DEMOCRATS: Plain Mr. Truman
When Harry Truman arrived at Washington's Union Station to leave for Independence six hours after the inauguration he was greeted by a cheering crowd so heavy that he had trouble getting to his train. ("Make way for the President," boomed the public address system.) When the strains of Auld Lang Syne had died away, Harry Truman made his farewell to Washington. "In all my political career I have never had anything like this," said he. "I'll never forget it if I live to be a hundred, and that's just what I expect to do."
"We Love You." On the way to Independence the ex-President took his first crack at being "plain Mr. Truman." Leaving the presidential car Ferdinand Magellan, which Ike had lent him for the occasion, Truman strolled through the train. He popped his head in at the door of a Pullman compartment and seemed delighted when the couple inside failed to recognize him immediately. Said he: "Things are getting back to normal when that happens." Pushing on into a coach car, he told reporters: "This is the first time I have been in a coach in eight years, and in the future I am going to ride in coaches. You see more people. It's more democratic and more comfortable."
Wherever the train stopped, there were warm, affectionate crowds. At Jefferson City, Mo., a woman admonished Truman in crisp, motherly tones: "Put your hat on. We don't want you to catch cold." But the reception Harry Truman was eagerly looking forward to was the one at Independence. Said he: "I guess they'll put the big pot inside the little pot and break both of them."
Sure enough, when the Ferdinand Magellan rolled into Independence, a crowd of 8,500 jammed the little red brick Missouri Pacific station and the surrounding streets. The Eagles were there in snappy red & blue capes, the Ararat Shriners sported their fezzes, and the boys from Captain Truman's old Battery D wore red arm bands. Cried Harry Truman: "It's magnificent. We're back home now for good . . . After I get finished with the job Mrs. Truman has for meunpackingI'll be open for dinner engagements. I may be hungryI don't have a job." From the crowd came shouts of "We love you, Harry."

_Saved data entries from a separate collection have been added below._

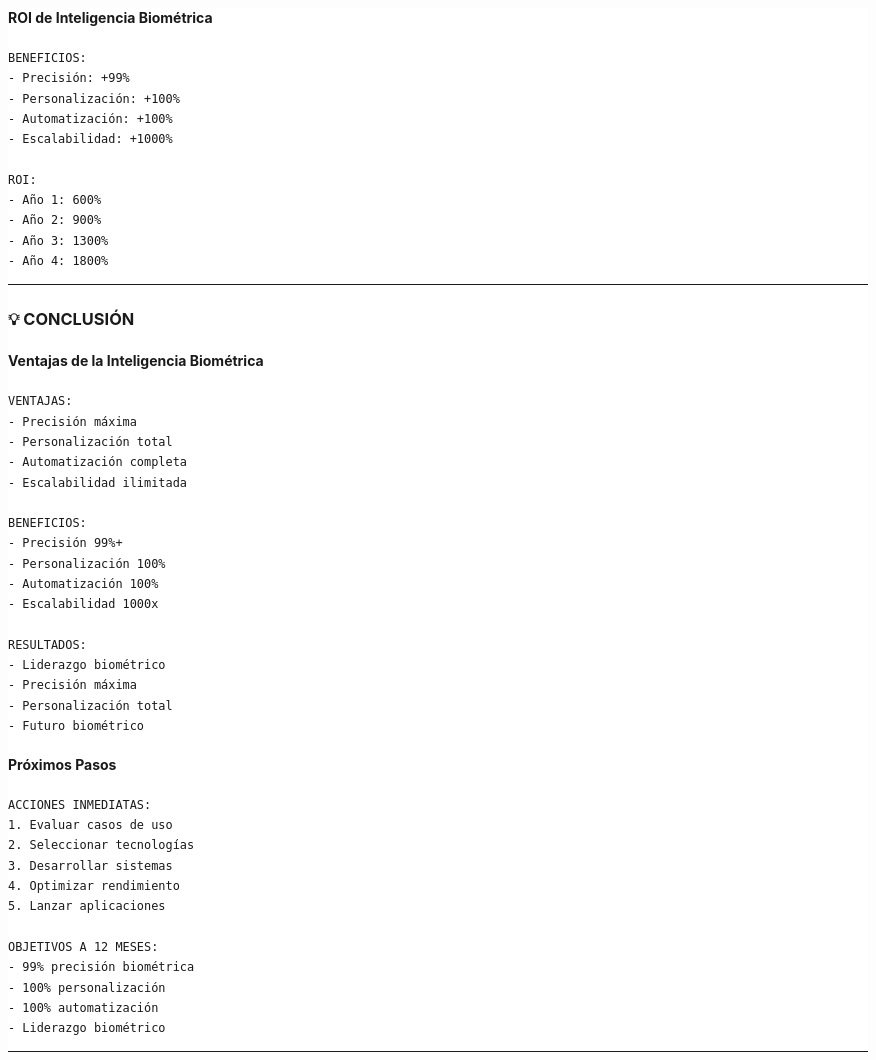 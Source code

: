 #### **ROI de Inteligencia Biométrica**
```
BENEFICIOS:
- Precisión: +99%
- Personalización: +100%
- Automatización: +100%
- Escalabilidad: +1000%

ROI:
- Año 1: 600%
- Año 2: 900%
- Año 3: 1300%
- Año 4: 1800%
```

---

### 💡 CONCLUSIÓN

#### **Ventajas de la Inteligencia Biométrica**
```
VENTAJAS:
- Precisión máxima
- Personalización total
- Automatización completa
- Escalabilidad ilimitada

BENEFICIOS:
- Precisión 99%+
- Personalización 100%
- Automatización 100%
- Escalabilidad 1000x

RESULTADOS:
- Liderazgo biométrico
- Precisión máxima
- Personalización total
- Futuro biométrico
```

#### **Próximos Pasos**
```
ACCIONES INMEDIATAS:
1. Evaluar casos de uso
2. Seleccionar tecnologías
3. Desarrollar sistemas
4. Optimizar rendimiento
5. Lanzar aplicaciones

OBJETIVOS A 12 MESES:
- 99% precisión biométrica
- 100% personalización
- 100% automatización
- Liderazgo biométrico
```

--- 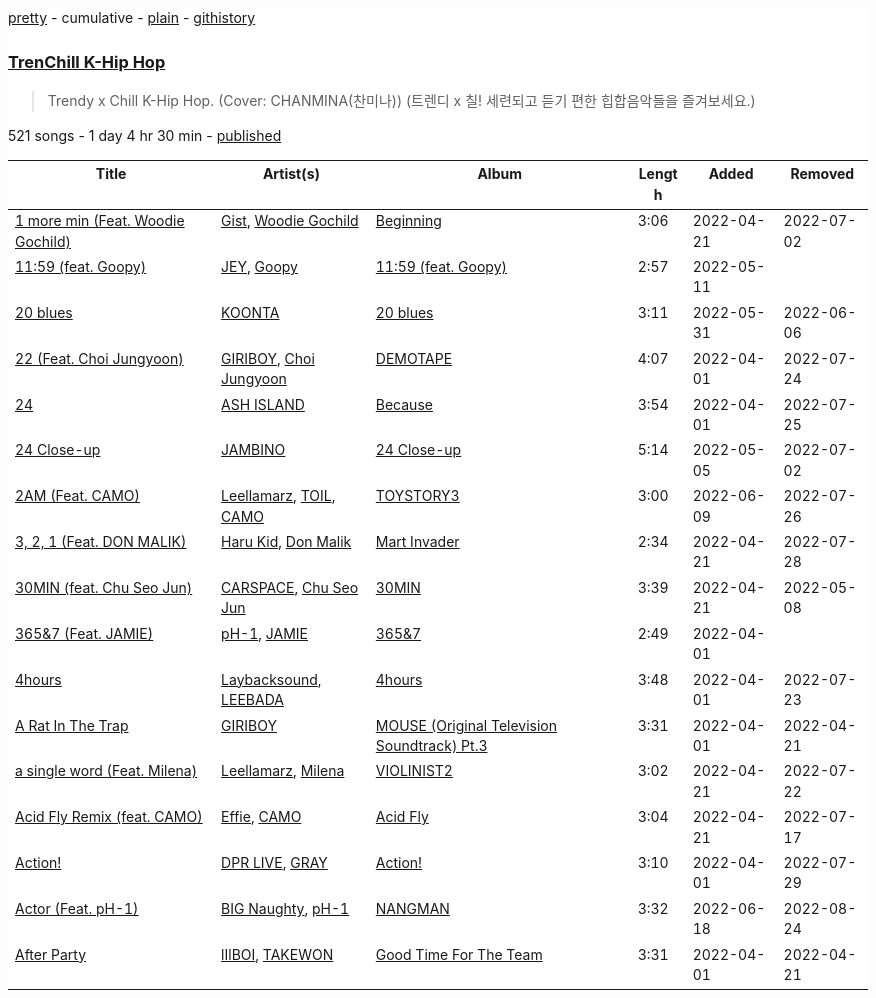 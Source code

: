 [pretty](/playlists/pretty/37i9dQZF1DWWvmOXYvR5a6.md) - cumulative - [plain](/playlists/plain/37i9dQZF1DWWvmOXYvR5a6) - [githistory](https://github.githistory.xyz/mackorone/spotify-playlist-archive/blob/main/playlists/plain/37i9dQZF1DWWvmOXYvR5a6)

### [TrenChill K\-Hip Hop](https://open.spotify.com/playlist/37i9dQZF1DWWvmOXYvR5a6)

> Trendy x Chill K\-Hip Hop\.  \(Cover: CHANMINA\(찬미나\)\) \(트렌디 x 칠! 세련되고 듣기 편한 힙합음악들을 즐겨보세요.\)

521 songs - 1 day 4 hr 30 min - [published](https://open.spotify.com/playlist/6YybdrER9IpLcTWs3zQt76)

| Title | Artist(s) | Album | Length | Added | Removed |
|---|---|---|---|---|---|
| [1 more min \(Feat\. Woodie Gochild\)](https://open.spotify.com/track/53kiTTfAshduSTtNTG6nCX) | [Gist](https://open.spotify.com/artist/7MWT3sTDz6GemZla4Y5oCk), [Woodie Gochild](https://open.spotify.com/artist/6iLGJqxVgxxWsJe5bW4dxt) | [Beginning](https://open.spotify.com/album/7D1eIygExQO5kvrCWF9mf0) | 3:06 | 2022-04-21 | 2022-07-02 |
| [11:59 \(feat\. Goopy\)](https://open.spotify.com/track/0Ipe4hZMTTzWyMxBtkcRNq) | [JEY](https://open.spotify.com/artist/2wrI86paHc2IIj6VmGOAMG), [Goopy](https://open.spotify.com/artist/4F4XWiGTifyL39JD8qrslm) | [11:59 \(feat\. Goopy\)](https://open.spotify.com/album/4t9L0wjwVTWEakrmJ2YZvk) | 2:57 | 2022-05-11 |  |
| [20 blues](https://open.spotify.com/track/0VbuqkKfdUFbffJMyitMNI) | [KOONTA](https://open.spotify.com/artist/5T8LKv9A1vEnwMCO4dMo3c) | [20 blues](https://open.spotify.com/album/0NvFgGERMLnzNlYp0eLZqW) | 3:11 | 2022-05-31 | 2022-06-06 |
| [22 \(Feat\. Choi Jungyoon\)](https://open.spotify.com/track/6mOEfU6SeJvUyGBgNWG9yG) | [GIRIBOY](https://open.spotify.com/artist/2MtHuR0W2idZdF7x4wddqq), [Choi Jungyoon](https://open.spotify.com/artist/1jpRO6feBr1rjOCSHzu3Xi) | [DEMOTAPE](https://open.spotify.com/album/1bt1wd9Pyihm15Jl3LzwwJ) | 4:07 | 2022-04-01 | 2022-07-24 |
| [24](https://open.spotify.com/track/53Vm51F3MnhnWAhwX7n78s) | [ASH ISLAND](https://open.spotify.com/artist/7IEhlwWQA7pCkEvzwwHehE) | [Because](https://open.spotify.com/album/5uwBi26yP09mvt51AAQtY9) | 3:54 | 2022-04-01 | 2022-07-25 |
| [24 Close\-up](https://open.spotify.com/track/3yG5KBHx6t47CZucIx3d23) | [JAMBINO](https://open.spotify.com/artist/1lcuNfp7bo4LCAHWrjAR9K) | [24 Close\-up](https://open.spotify.com/album/4ll53dNlRdnRDyduvZr7Vd) | 5:14 | 2022-05-05 | 2022-07-02 |
| [2AM \(Feat\. CAMO\)](https://open.spotify.com/track/1C1quK9LCCHeUjrTONTH9C) | [Leellamarz](https://open.spotify.com/artist/79g2STpP2iV1xfgHuhrhX0), [TOIL](https://open.spotify.com/artist/698zn8fEOIr1OrfqG4283S), [CAMO](https://open.spotify.com/artist/2YkhzcYyxJvtl5W6pY0PuF) | [TOYSTORY3](https://open.spotify.com/album/2g9x0qCPJGKzfxqrVcgrVy) | 3:00 | 2022-06-09 | 2022-07-26 |
| [3, 2, 1 \(Feat\. DON MALIK\)](https://open.spotify.com/track/2QbpyB75mJ3jyFDxhDRPCK) | [Haru Kid](https://open.spotify.com/artist/79Hx3llVFe5RtRJAosF3MW), [Don Malik](https://open.spotify.com/artist/1DKIdDHKHi3rIwG4UB5zLE) | [Mart Invader](https://open.spotify.com/album/7pRaiXDCEMFZxJKTL2Mjbj) | 2:34 | 2022-04-21 | 2022-07-28 |
| [30MIN \(feat\. Chu Seo Jun\)](https://open.spotify.com/track/4XsNFHCct9ej4ArApF7tPl) | [CARSPACE](https://open.spotify.com/artist/6mScVyqAyNG48yrL20Rdd4), [Chu Seo Jun](https://open.spotify.com/artist/1rVGJZbfXkVcGv0qpOprl2) | [30MIN](https://open.spotify.com/album/7IOsMX80SSXTkroh8i1Q56) | 3:39 | 2022-04-21 | 2022-05-08 |
| [365&7 \(Feat\. JAMIE\)](https://open.spotify.com/track/6VYY26Wws3jIS1DdqeOsXZ) | [pH\-1](https://open.spotify.com/artist/2u7CP5T30c8ctenzXgEV1W), [JAMIE](https://open.spotify.com/artist/2YXlVLKq3X3soXd2aXUtIT) | [365&7](https://open.spotify.com/album/1qBuIFkfE3IWiWSiwMqiuL) | 2:49 | 2022-04-01 |  |
| [4hours](https://open.spotify.com/track/6VqTWy8VqZhYVrUz0foEl2) | [Laybacksound](https://open.spotify.com/artist/15vCJ12F7bt4ip70oRlvyx), [LEEBADA](https://open.spotify.com/artist/17vCFclNbTzsDfPgsaWaQO) | [4hours](https://open.spotify.com/album/5SvbP3HoBepqqv0ntHoYHo) | 3:48 | 2022-04-01 | 2022-07-23 |
| [A Rat In The Trap](https://open.spotify.com/track/1CkO2RtlTwV1kPOayBdPeU) | [GIRIBOY](https://open.spotify.com/artist/2MtHuR0W2idZdF7x4wddqq) | [MOUSE \(Original Television Soundtrack\) Pt.3](https://open.spotify.com/album/2s60OLO3RZr1RJ607HNiao) | 3:31 | 2022-04-01 | 2022-04-21 |
| [a single word \(Feat\. Milena\)](https://open.spotify.com/track/1PQZToqWSznRBx4pyLqDPs) | [Leellamarz](https://open.spotify.com/artist/79g2STpP2iV1xfgHuhrhX0), [Milena](https://open.spotify.com/artist/2ODok2cPMF1Z1gZetfaL6n) | [VIOLINIST2](https://open.spotify.com/album/05cEu4COQP7cF3Otz7aDBT) | 3:02 | 2022-04-21 | 2022-07-22 |
| [Acid Fly Remix \(feat\. CAMO\)](https://open.spotify.com/track/1Ilw0zTfz9tTEmpXpeE1yI) | [Effie](https://open.spotify.com/artist/5PIWabZPdU3YWRMbvD5nQJ), [CAMO](https://open.spotify.com/artist/2YkhzcYyxJvtl5W6pY0PuF) | [Acid Fly](https://open.spotify.com/album/1blCTbDNhWWH8iDzsL0Ykz) | 3:04 | 2022-04-21 | 2022-07-17 |
| [Action!](https://open.spotify.com/track/3IW5rhsRBxstifAnjQyUI9) | [DPR LIVE](https://open.spotify.com/artist/0siBQaURCli5wn2lqv8WZg), [GRAY](https://open.spotify.com/artist/3kPEBSt7qgVoRZSbIXMr7W) | [Action!](https://open.spotify.com/album/4Hb8uCYS7SG7vJ7oHInaAw) | 3:10 | 2022-04-01 | 2022-07-29 |
| [Actor \(Feat\. pH\-1\)](https://open.spotify.com/track/35vGPMlJwGQeBPzjJAZMW5) | [BIG Naughty](https://open.spotify.com/artist/7cEaNXXTHx3LokbjUUyHal), [pH\-1](https://open.spotify.com/artist/2u7CP5T30c8ctenzXgEV1W) | [NANGMAN](https://open.spotify.com/album/2hBJR1SQ4cGDjGTCY6eV8m) | 3:32 | 2022-06-18 | 2022-08-24 |
| [After Party](https://open.spotify.com/track/4njqjPN7tp4cohBr1PMavg) | [lIlBOI](https://open.spotify.com/artist/25wMXkplvEHJpJHX8A6Ved), [TAKEWON](https://open.spotify.com/artist/31jg46rtB7MyrVPXZATmsa) | [Good Time For The Team](https://open.spotify.com/album/2mqpMKVQESkoDMQWz14ikw) | 3:31 | 2022-04-01 | 2022-04-21 | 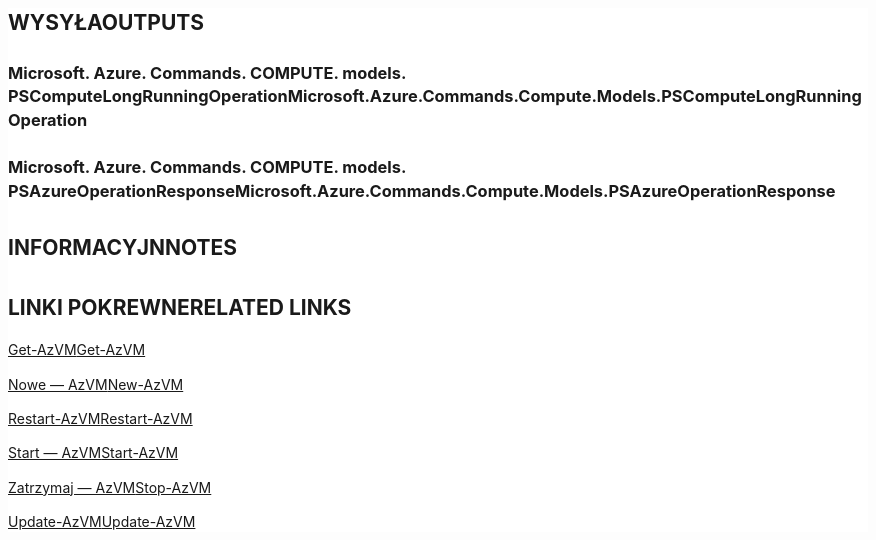 ## <span data-ttu-id="69672-138">WYSYŁA</span><span class="sxs-lookup"><span data-stu-id="69672-138">OUTPUTS</span></span>

### <span data-ttu-id="69672-139">Microsoft. Azure. Commands. COMPUTE. models. PSComputeLongRunningOperation</span><span class="sxs-lookup"><span data-stu-id="69672-139">Microsoft.Azure.Commands.Compute.Models.PSComputeLongRunningOperation</span></span>

### <span data-ttu-id="69672-140">Microsoft. Azure. Commands. COMPUTE. models. PSAzureOperationResponse</span><span class="sxs-lookup"><span data-stu-id="69672-140">Microsoft.Azure.Commands.Compute.Models.PSAzureOperationResponse</span></span>

## <span data-ttu-id="69672-141">INFORMACYJN</span><span class="sxs-lookup"><span data-stu-id="69672-141">NOTES</span></span>

## <span data-ttu-id="69672-142">LINKI POKREWNE</span><span class="sxs-lookup"><span data-stu-id="69672-142">RELATED LINKS</span></span>

[<span data-ttu-id="69672-143">Get-AzVM</span><span class="sxs-lookup"><span data-stu-id="69672-143">Get-AzVM</span></span>](./Get-AzVM.md)

[<span data-ttu-id="69672-144">Nowe — AzVM</span><span class="sxs-lookup"><span data-stu-id="69672-144">New-AzVM</span></span>](./New-AzVM.md)

[<span data-ttu-id="69672-145">Restart-AzVM</span><span class="sxs-lookup"><span data-stu-id="69672-145">Restart-AzVM</span></span>](./Restart-AzVM.md)

[<span data-ttu-id="69672-146">Start — AzVM</span><span class="sxs-lookup"><span data-stu-id="69672-146">Start-AzVM</span></span>](./Start-AzVM.md)

[<span data-ttu-id="69672-147">Zatrzymaj — AzVM</span><span class="sxs-lookup"><span data-stu-id="69672-147">Stop-AzVM</span></span>](./Stop-AzVM.md)

[<span data-ttu-id="69672-148">Update-AzVM</span><span class="sxs-lookup"><span data-stu-id="69672-148">Update-AzVM</span></span>](./Update-AzVM.md)



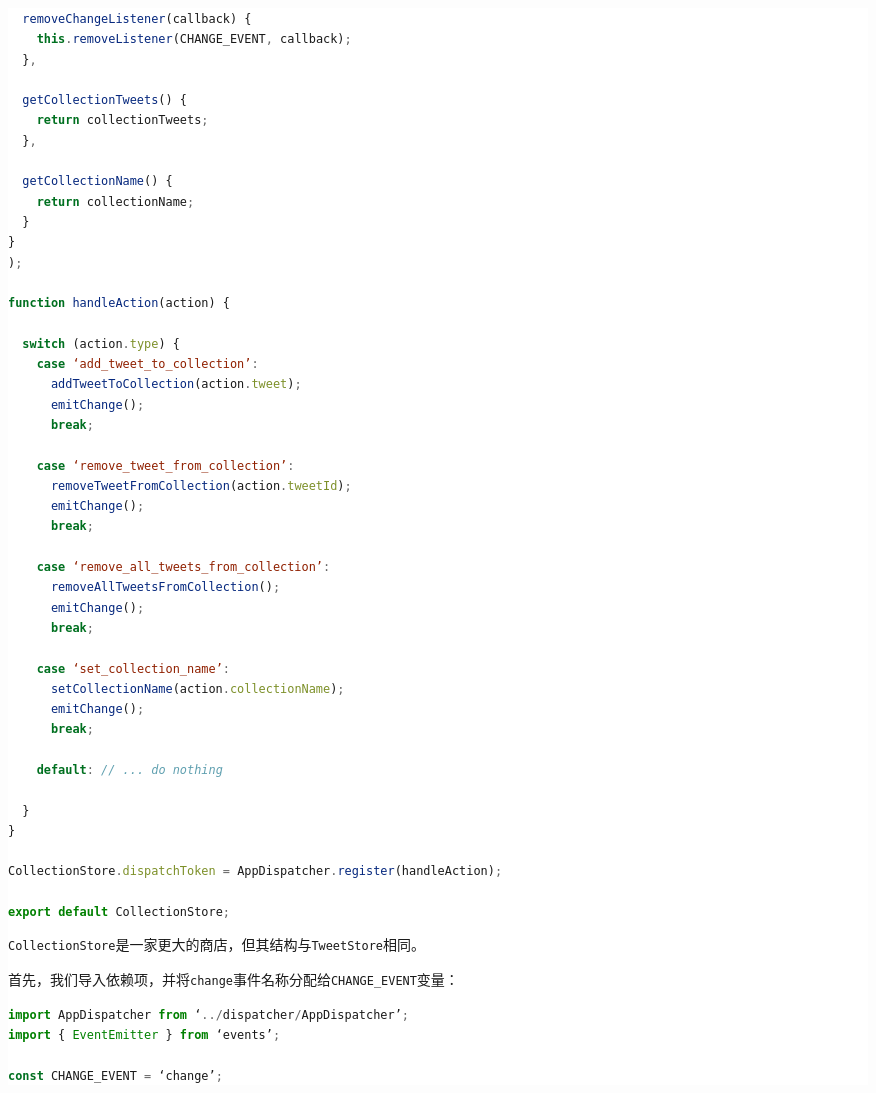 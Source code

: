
 ```jsx
  removeChangeListener(callback) {
    this.removeListener(CHANGE_EVENT, callback);
  },

  getCollectionTweets() {
    return collectionTweets;
  },

  getCollectionName() {
    return collectionName;
  }
}
);

function handleAction(action) {

  switch (action.type) {
    case ‘add_tweet_to_collection’:
      addTweetToCollection(action.tweet);
      emitChange();
      break;

    case ‘remove_tweet_from_collection’:
      removeTweetFromCollection(action.tweetId);
      emitChange();
      break;

    case ‘remove_all_tweets_from_collection’:
      removeAllTweetsFromCollection();
      emitChange();
      break;

    case ‘set_collection_name’:
      setCollectionName(action.collectionName);
      emitChange();
      break;

    default: // ... do nothing

  }
}

CollectionStore.dispatchToken = AppDispatcher.register(handleAction);

export default CollectionStore;
```

`CollectionStore`是一家更大的商店，但其结构与`TweetStore`相同。

首先，我们导入依赖项，并将`change`事件名称分配给`CHANGE_EVENT`变量：

```jsx
import AppDispatcher from ‘../dispatcher/AppDispatcher’;
import { EventEmitter } from ‘events’;

const CHANGE_EVENT = ‘change’;
```

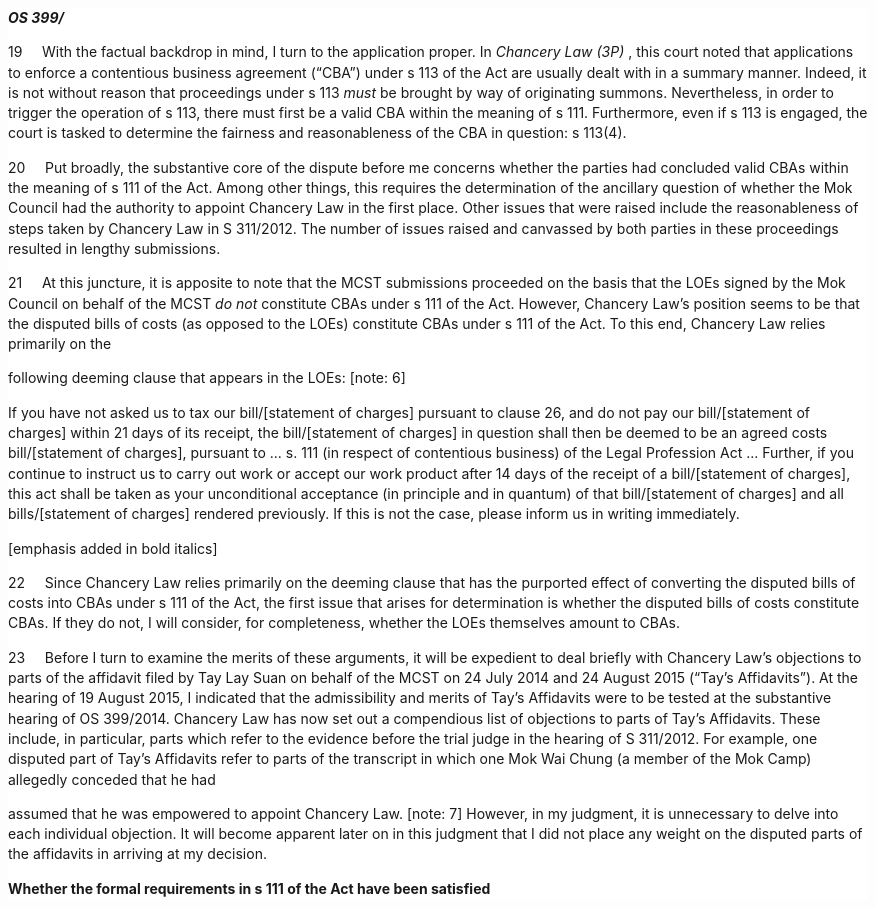 **_OS 399/_** 

19     With the factual backdrop in mind, I turn to the application proper. In _Chancery Law (3P)_ , this court noted that applications to enforce a contentious business agreement (“CBA”) under s 113 of the Act are usually dealt with in a summary manner. Indeed, it is not without reason that proceedings under s 113 _must_ be brought by way of originating summons. Nevertheless, in order to trigger the operation of s 113, there must first be a valid CBA within the meaning of s 111. Furthermore, even if s 113 is engaged, the court is tasked to determine the fairness and reasonableness of the CBA in question: s 113(4). 

20     Put broadly, the substantive core of the dispute before me concerns whether the parties had concluded valid CBAs within the meaning of s 111 of the Act. Among other things, this requires the determination of the ancillary question of whether the Mok Council had the authority to appoint Chancery Law in the first place. Other issues that were raised include the reasonableness of steps taken by Chancery Law in S 311/2012. The number of issues raised and canvassed by both parties in these proceedings resulted in lengthy submissions. 

21     At this juncture, it is apposite to note that the MCST submissions proceeded on the basis that the LOEs signed by the Mok Council on behalf of the MCST _do not_ constitute CBAs under s 111 of the Act. However, Chancery Law’s position seems to be that the disputed bills of costs (as opposed to the LOEs) constitute CBAs under s 111 of the Act. To this end, Chancery Law relies primarily on the 

following deeming clause that appears in the LOEs: [note: 6] 

 If you have not asked us to tax our bill/[statement of charges] pursuant to clause 26, and do not pay our bill/[statement of charges] within 21 days of its receipt, the bill/[statement of charges] in question shall then be deemed to be an agreed costs bill/[statement of charges], pursuant to ... s. 111 (in respect of contentious business) of the Legal Profession Act ... Further, if you continue to instruct us to carry out work or accept our work product after 14 days of the receipt of a bill/[statement of charges], this act shall be taken as your unconditional acceptance (in principle and in quantum) of that bill/[statement of charges] and all bills/[statement of charges] rendered previously. If this is not the case, please inform us in writing immediately. 


 [emphasis added in bold italics] 

22     Since Chancery Law relies primarily on the deeming clause that has the purported effect of converting the disputed bills of costs into CBAs under s 111 of the Act, the first issue that arises for determination is whether the disputed bills of costs constitute CBAs. If they do not, I will consider, for completeness, whether the LOEs themselves amount to CBAs. 

23     Before I turn to examine the merits of these arguments, it will be expedient to deal briefly with Chancery Law’s objections to parts of the affidavit filed by Tay Lay Suan on behalf of the MCST on 24 July 2014 and 24 August 2015 (“Tay’s Affidavits”). At the hearing of 19 August 2015, I indicated that the admissibility and merits of Tay’s Affidavits were to be tested at the substantive hearing of OS 399/2014. Chancery Law has now set out a compendious list of objections to parts of Tay’s Affidavits. These include, in particular, parts which refer to the evidence before the trial judge in the hearing of S 311/2012. For example, one disputed part of Tay’s Affidavits refer to parts of the transcript in which one Mok Wai Chung (a member of the Mok Camp) allegedly conceded that he had 

assumed that he was empowered to appoint Chancery Law. [note: 7] However, in my judgment, it is unnecessary to delve into each individual objection. It will become apparent later on in this judgment that I did not place any weight on the disputed parts of the affidavits in arriving at my decision. 

**Whether the formal requirements in s 111 of the Act have been satisfied**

"I Ordered It." Next day Harry Truman went over to his new offices in Kansas City's Federal Reserve Building to deal with his correspondence. Reporters who still followed him demanded a press conference and asked how it was that Major John Eisenhower had been recalled from Korea. Ike had asked him the same thing on Inauguration Day, said Harry Truman with a grin. John himself had not wanted to leave the front, Truman went on, but "I told Mark Clark to send him home so he could be at the inauguration, and if anyone wanted to raise hell about it, he could say I ordered it."